## What to produce
Retype every line below precisely as it appears.

[Records — start]

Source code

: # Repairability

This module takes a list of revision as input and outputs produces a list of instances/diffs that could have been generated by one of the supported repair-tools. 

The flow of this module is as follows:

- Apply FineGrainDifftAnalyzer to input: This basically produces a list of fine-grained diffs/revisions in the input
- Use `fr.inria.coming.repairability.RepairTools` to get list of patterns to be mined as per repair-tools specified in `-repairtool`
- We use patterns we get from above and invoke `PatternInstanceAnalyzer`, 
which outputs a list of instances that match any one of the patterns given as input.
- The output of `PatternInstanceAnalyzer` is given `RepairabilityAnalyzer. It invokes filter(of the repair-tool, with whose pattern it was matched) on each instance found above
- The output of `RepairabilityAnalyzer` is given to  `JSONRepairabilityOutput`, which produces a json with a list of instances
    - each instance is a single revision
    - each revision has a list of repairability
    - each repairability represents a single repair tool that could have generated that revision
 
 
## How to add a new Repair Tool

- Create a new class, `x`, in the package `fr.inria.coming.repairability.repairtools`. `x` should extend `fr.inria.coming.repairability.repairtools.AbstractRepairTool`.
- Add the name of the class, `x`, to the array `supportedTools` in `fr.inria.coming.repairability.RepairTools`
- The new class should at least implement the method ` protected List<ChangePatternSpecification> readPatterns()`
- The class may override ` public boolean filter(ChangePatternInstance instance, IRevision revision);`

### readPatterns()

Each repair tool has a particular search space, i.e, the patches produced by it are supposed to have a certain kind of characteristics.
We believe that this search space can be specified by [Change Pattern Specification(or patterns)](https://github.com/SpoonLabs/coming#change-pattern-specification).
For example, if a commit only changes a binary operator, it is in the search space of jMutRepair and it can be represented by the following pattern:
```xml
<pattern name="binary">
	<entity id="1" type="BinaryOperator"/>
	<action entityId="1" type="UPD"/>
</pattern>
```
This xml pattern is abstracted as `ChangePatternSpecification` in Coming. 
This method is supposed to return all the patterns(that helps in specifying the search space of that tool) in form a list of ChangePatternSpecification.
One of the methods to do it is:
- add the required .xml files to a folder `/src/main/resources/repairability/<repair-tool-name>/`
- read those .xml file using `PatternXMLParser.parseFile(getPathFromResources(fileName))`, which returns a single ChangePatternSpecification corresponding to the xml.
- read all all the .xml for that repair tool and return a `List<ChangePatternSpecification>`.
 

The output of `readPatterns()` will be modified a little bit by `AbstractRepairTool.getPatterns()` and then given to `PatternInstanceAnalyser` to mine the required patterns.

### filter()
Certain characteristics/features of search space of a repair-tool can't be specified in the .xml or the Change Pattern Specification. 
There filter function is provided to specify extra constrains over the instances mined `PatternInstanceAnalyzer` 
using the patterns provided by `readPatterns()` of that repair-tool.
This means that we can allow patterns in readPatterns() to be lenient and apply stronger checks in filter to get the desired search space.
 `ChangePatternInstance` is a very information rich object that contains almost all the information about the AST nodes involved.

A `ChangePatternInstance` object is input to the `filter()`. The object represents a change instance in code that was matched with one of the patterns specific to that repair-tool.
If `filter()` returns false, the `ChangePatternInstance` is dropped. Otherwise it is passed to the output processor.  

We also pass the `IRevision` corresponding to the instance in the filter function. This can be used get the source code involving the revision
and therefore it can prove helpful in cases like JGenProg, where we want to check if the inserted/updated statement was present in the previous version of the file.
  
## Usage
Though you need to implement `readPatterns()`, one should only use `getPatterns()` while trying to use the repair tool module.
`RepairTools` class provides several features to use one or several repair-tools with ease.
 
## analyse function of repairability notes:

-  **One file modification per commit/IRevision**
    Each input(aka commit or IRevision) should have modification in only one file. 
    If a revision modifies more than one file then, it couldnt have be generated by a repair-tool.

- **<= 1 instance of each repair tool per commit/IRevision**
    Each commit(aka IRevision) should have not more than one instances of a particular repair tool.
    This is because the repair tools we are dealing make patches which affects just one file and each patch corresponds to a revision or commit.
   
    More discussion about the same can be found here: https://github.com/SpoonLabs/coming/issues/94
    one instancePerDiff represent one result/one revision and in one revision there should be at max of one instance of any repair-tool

[Records — finish]

## Solution
Source code

: # Repairability

This module takes a list of revision as input and outputs produces a list of instances/diffs that could have been generated by one of the supported repair-tools. 

The flow of this module is as follows:

- Apply FineGrainDifftAnalyzer to input: This basically produces a list of fine-grained diffs/revisions in the input
- Use `fr.inria.coming.repairability.RepairTools` to get list of patterns to be mined as per repair-tools specified in `-repairtool`
- We use patterns we get from above and invoke `PatternInstanceAnalyzer`, 
which outputs a list of instances that match any one of the patterns given as input.
- The output of `PatternInstanceAnalyzer` is given `RepairabilityAnalyzer. It invokes filter(of the repair-tool, with whose pattern it was matched) on each instance found above
- The output of `RepairabilityAnalyzer` is given to  `JSONRepairabilityOutput`, which produces a json with a list of instances
    - each instance is a single revision
    - each revision has a list of repairability
    - each repairability represents a single repair tool that could have generated that revision
 
 
## How to add a new Repair Tool

- Create a new class, `x`, in the package `fr.inria.coming.repairability.repairtools`. `x` should extend `fr.inria.coming.repairability.repairtools.AbstractRepairTool`.
- Add the name of the class, `x`, to the array `supportedTools` in `fr.inria.coming.repairability.RepairTools`
- The new class should at least implement the method ` protected List<ChangePatternSpecification> readPatterns()`
- The class may override ` public boolean filter(ChangePatternInstance instance, IRevision revision);`

### readPatterns()

Each repair tool has a particular search space, i.e, the patches produced by it are supposed to have a certain kind of characteristics.
We believe that this search space can be specified by [Change Pattern Specification(or patterns)](https://github.com/SpoonLabs/coming#change-pattern-specification).
For example, if a commit only changes a binary operator, it is in the search space of jMutRepair and it can be represented by the following pattern:
```xml
<pattern name="binary">
	<entity id="1" type="BinaryOperator"/>
	<action entityId="1" type="UPD"/>
</pattern>
```
This xml pattern is abstracted as `ChangePatternSpecification` in Coming. 
This method is supposed to return all the patterns(that helps in specifying the search space of that tool) in form a list of ChangePatternSpecification.
One of the methods to do it is:
- add the required .xml files to a folder `/src/main/resources/repairability/<repair-tool-name>/`
- read those .xml file using `PatternXMLParser.parseFile(getPathFromResources(fileName))`, which returns a single ChangePatternSpecification corresponding to the xml.
- read all all the .xml for that repair tool and return a `List<ChangePatternSpecification>`.
 

The output of `readPatterns()` will be modified a little bit by `AbstractRepairTool.getPatterns()` and then given to `PatternInstanceAnalyser` to mine the required patterns.

### filter()
Certain characteristics/features of search space of a repair-tool can't be specified in the .xml or the Change Pattern Specification. 
There filter function is provided to specify extra constrains over the instances mined `PatternInstanceAnalyzer` 
using the patterns provided by `readPatterns()` of that repair-tool.
This means that we can allow patterns in readPatterns() to be lenient and apply stronger checks in filter to get the desired search space.
 `ChangePatternInstance` is a very information rich object that contains almost all the information about the AST nodes involved.

A `ChangePatternInstance` object is input to the `filter()`. The object represents a change instance in code that was matched with one of the patterns specific to that repair-tool.
If `filter()` returns false, the `ChangePatternInstance` is dropped. Otherwise it is passed to the output processor.  

We also pass the `IRevision` corresponding to the instance in the filter function. This can be used get the source code involving the revision
and therefore it can prove helpful in cases like JGenProg, where we want to check if the inserted/updated statement was present in the previous version of the file.
  
## Usage
Though you need to implement `readPatterns()`, one should only use `getPatterns()` while trying to use the repair tool module.
`RepairTools` class provides several features to use one or several repair-tools with ease.
 
## analyse function of repairability notes:

-  **One file modification per commit/IRevision**
    Each input(aka commit or IRevision) should have modification in only one file. 
    If a revision modifies more than one file then, it couldnt have be generated by a repair-tool.

- **<= 1 instance of each repair tool per commit/IRevision**
    Each commit(aka IRevision) should have not more than one instances of a particular repair tool.
    This is because the repair tools we are dealing make patches which affects just one file and each patch corresponds to a revision or commit.
   
    More discussion about the same can be found here: https://github.com/SpoonLabs/coming/issues/94
    one instancePerDiff represent one result/one revision and in one revision there should be at max of one instance of any repair-tool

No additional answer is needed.